Aspiration of a Peritonsillar Abscess
Some surgeons advocate incision and drainage with a small blade rather than aspiration. This practice is becoming less common for various reasons, but is highly effective.
Before attempting aspiration make sure you explain the procedure to the patient and take consent. Let them know that aspiration is uncomfortable, but that patients often feel a lot better after some pus is drained. They must be able to keep still and to keep their mouth open as wide as possible for a short time (seconds). They should expect some bleeding and for the pus to drop into their throat and mouth. The main risks are of more bleeding and reaccumulation of pus.

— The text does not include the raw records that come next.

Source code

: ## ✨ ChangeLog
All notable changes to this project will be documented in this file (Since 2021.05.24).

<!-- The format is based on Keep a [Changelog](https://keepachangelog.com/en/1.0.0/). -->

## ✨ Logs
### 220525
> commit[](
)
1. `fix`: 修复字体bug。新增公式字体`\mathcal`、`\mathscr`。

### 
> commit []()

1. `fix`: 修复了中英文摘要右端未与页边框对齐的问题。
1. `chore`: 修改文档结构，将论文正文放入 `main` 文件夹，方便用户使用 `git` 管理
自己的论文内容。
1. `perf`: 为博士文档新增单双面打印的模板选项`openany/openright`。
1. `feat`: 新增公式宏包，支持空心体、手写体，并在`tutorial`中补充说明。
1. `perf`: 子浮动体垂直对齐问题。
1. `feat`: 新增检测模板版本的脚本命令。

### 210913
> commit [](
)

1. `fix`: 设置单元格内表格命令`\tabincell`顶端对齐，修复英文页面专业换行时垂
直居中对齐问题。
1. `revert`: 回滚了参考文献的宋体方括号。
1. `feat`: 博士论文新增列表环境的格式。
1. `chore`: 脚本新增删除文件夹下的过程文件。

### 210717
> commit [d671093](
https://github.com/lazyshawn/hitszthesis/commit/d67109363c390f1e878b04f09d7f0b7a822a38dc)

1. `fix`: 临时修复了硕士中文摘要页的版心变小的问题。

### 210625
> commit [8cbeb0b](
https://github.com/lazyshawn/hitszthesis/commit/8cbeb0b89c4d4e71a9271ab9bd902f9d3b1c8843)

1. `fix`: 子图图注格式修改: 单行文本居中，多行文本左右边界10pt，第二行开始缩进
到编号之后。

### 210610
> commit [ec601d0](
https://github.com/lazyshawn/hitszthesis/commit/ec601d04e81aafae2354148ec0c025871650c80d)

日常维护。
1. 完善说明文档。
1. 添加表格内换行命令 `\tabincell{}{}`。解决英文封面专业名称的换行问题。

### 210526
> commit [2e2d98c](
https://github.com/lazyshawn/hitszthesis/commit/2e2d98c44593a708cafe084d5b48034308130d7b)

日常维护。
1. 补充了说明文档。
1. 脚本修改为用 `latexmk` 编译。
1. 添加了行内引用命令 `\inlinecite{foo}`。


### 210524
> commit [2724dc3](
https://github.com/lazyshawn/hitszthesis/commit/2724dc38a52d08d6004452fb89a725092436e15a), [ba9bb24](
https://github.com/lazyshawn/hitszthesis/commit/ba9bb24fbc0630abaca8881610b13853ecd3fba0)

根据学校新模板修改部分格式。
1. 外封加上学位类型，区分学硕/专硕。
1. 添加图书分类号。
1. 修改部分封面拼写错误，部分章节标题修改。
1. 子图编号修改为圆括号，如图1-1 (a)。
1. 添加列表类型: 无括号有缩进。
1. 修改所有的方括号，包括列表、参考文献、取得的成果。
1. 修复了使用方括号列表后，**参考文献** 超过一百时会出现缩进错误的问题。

Aspiration can be difficult when the patient has moderate to severe trismus. In these circumstances, we suggest administering IV fluids, steroid and both IV and topical analgesia before reassessing. Frequently, initial treatment reduces the degree of trismus.
This page is for reference, not instruction: you should be shown how to do this before attempting it on your own.
- A head torch
- Plastic apron, non-sterile gloves and consider eye/mouth protection
- A metal Lack's tongue depressor (this gives much better control than a wooden tongue depressor)
- Xylocaine (Lidocaine) topical spray
- 10ml syringe
- The largest bore needle/cannula you can find eg 16G
- Sterile specimen pot (for MC&S)
- Glass of water
- Sick bowls
- Position your patient sitting upright, at a good height for you to work (you shouldn't have to stoop). They should rest their head back with their neck slightly extended, and with the couch/pillow as support.
- Using the head torch and tongue depressor, visualise the quinsy and give two or three sprays of Xylocaine. Warn the patient that the spray can make them gag; ask them to keep it in their throat without swallowing for as long as possible.
- While the Xylocaine is working, prepare your equipment and the sterile pot.
- One suggested method is to remove all the parts of a cannula, including both white and clear plastic tips, leaving just the needle. Attach this to the 10ml syringe. Some surgeons cut the tip off the needle sheath and then replace it over the needle, creating a guard. Be careful if you do this as it is easy to catch your finger on the needle.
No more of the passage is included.